** ENTRIES PROVIDED **
——————
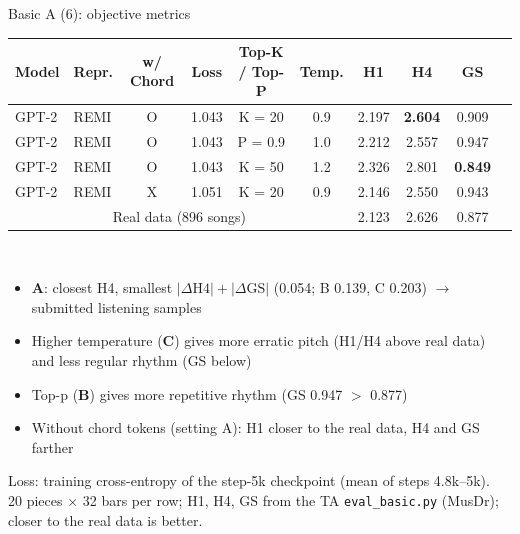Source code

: \documentclass[aspectratio=169,11pt]{beamer}
\newcommand{\best}[1]{\textbf{\alert{#1}}}                       %
\newenvironment{tight}{\begin{itemize}\setlength{\itemsep}{1.5pt}\setlength{\parskip}{0pt}\setlength{\topsep}{0pt}}{\end{itemize}}
\newcommand{\src}[1]{\vfill{\scriptsize\color{gray}#1}}          %
\begin{document}
\begin{frame}[t]{Basic A (6): objective metrics}
  \centering\small
  \begin{tabular}{@{}llcccccccc@{}}
    \toprule
    Model & Repr. & w/ Chord & Loss & Top-K / Top-P & Temp. & H1 & H4 & GS \\
    \midrule
    GPT-2 & REMI & O & 1.043 & K = 20 & 0.9 & 2.197 & \best{2.604} & 0.909 \\
    GPT-2 & REMI & O & 1.043 & P = 0.9 & 1.0 & 2.212 & 2.557 & 0.947 \\
    GPT-2 & REMI & O & 1.043 & K = 50 & 1.2 & 2.326 & 2.801 & \best{0.849} \\
    GPT-2 & REMI & X & 1.051 & K = 20 & 0.9 & 2.146 & 2.550 & 0.943 \\
    \midrule
    \multicolumn{6}{c}{Real data (896 songs)} & 2.123 & 2.626 & 0.877 \\
    \bottomrule
  \end{tabular}\\[0.6em]
  \raggedright
  \begin{tight}\small
    \item \textbf{A}: closest H4, smallest $|\Delta\mathrm{H4}| + |\Delta\mathrm{GS}|$ (0.054; B 0.139, C 0.203) $\rightarrow$ submitted listening samples
    \item Higher temperature (\textbf{C}) gives more erratic pitch (H1/H4 above real data) and less regular rhythm (GS below)
    \item Top-p (\textbf{B}) gives more repetitive rhythm (GS 0.947 $>$ 0.877)
    \item Without chord tokens (setting A): H1 closer to the real data, H4 and GS farther
  \end{tight}
  \src{Loss: training cross-entropy of the step-5k checkpoint (mean of steps 4.8k--5k).\\ 20 pieces $\times$ 32 bars per row; H1, H4, GS from the TA \texttt{eval\_basic.py} (MusDr); closer to the real data is better.}
\end{frame}

\end{document}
——————
** WORK ORDER **
Repeat the records above exactly. No pictures go into the repeat.

** RESULT OF THE TASK **
Source code

: \documentclass[aspectratio=169,11pt]{beamer}
\newcommand{\best}[1]{\textbf{\alert{#1}}}                       %
\newenvironment{tight}{\begin{itemize}\setlength{\itemsep}{1.5pt}\setlength{\parskip}{0pt}\setlength{\topsep}{0pt}}{\end{itemize}}
\newcommand{\src}[1]{\vfill{\scriptsize\color{gray}#1}}          %
\begin{document}
\begin{frame}[t]{Basic A (6): objective metrics}
  \centering\small
  \begin{tabular}{@{}llcccccccc@{}}
    \toprule
    Model & Repr. & w/ Chord & Loss & Top-K / Top-P & Temp. & H1 & H4 & GS \\
    \midrule
    GPT-2 & REMI & O & 1.043 & K = 20 & 0.9 & 2.197 & \best{2.604} & 0.909 \\
    GPT-2 & REMI & O & 1.043 & P = 0.9 & 1.0 & 2.212 & 2.557 & 0.947 \\
    GPT-2 & REMI & O & 1.043 & K = 50 & 1.2 & 2.326 & 2.801 & \best{0.849} \\
    GPT-2 & REMI & X & 1.051 & K = 20 & 0.9 & 2.146 & 2.550 & 0.943 \\
    \midrule
    \multicolumn{6}{c}{Real data (896 songs)} & 2.123 & 2.626 & 0.877 \\
    \bottomrule
  \end{tabular}\\[0.6em]
  \raggedright
  \begin{tight}\small
    \item \textbf{A}: closest H4, smallest $|\Delta\mathrm{H4}| + |\Delta\mathrm{GS}|$ (0.054; B 0.139, C 0.203) $\rightarrow$ submitted listening samples
    \item Higher temperature (\textbf{C}) gives more erratic pitch (H1/H4 above real data) and less regular rhythm (GS below)
    \item Top-p (\textbf{B}) gives more repetitive rhythm (GS 0.947 $>$ 0.877)
    \item Without chord tokens (setting A): H1 closer to the real data, H4 and GS farther
  \end{tight}
  \src{Loss: training cross-entropy of the step-5k checkpoint (mean of steps 4.8k--5k).\\ 20 pieces $\times$ 32 bars per row; H1, H4, GS from the TA \texttt{eval\_basic.py} (MusDr); closer to the real data is better.}
\end{frame}

\end{document}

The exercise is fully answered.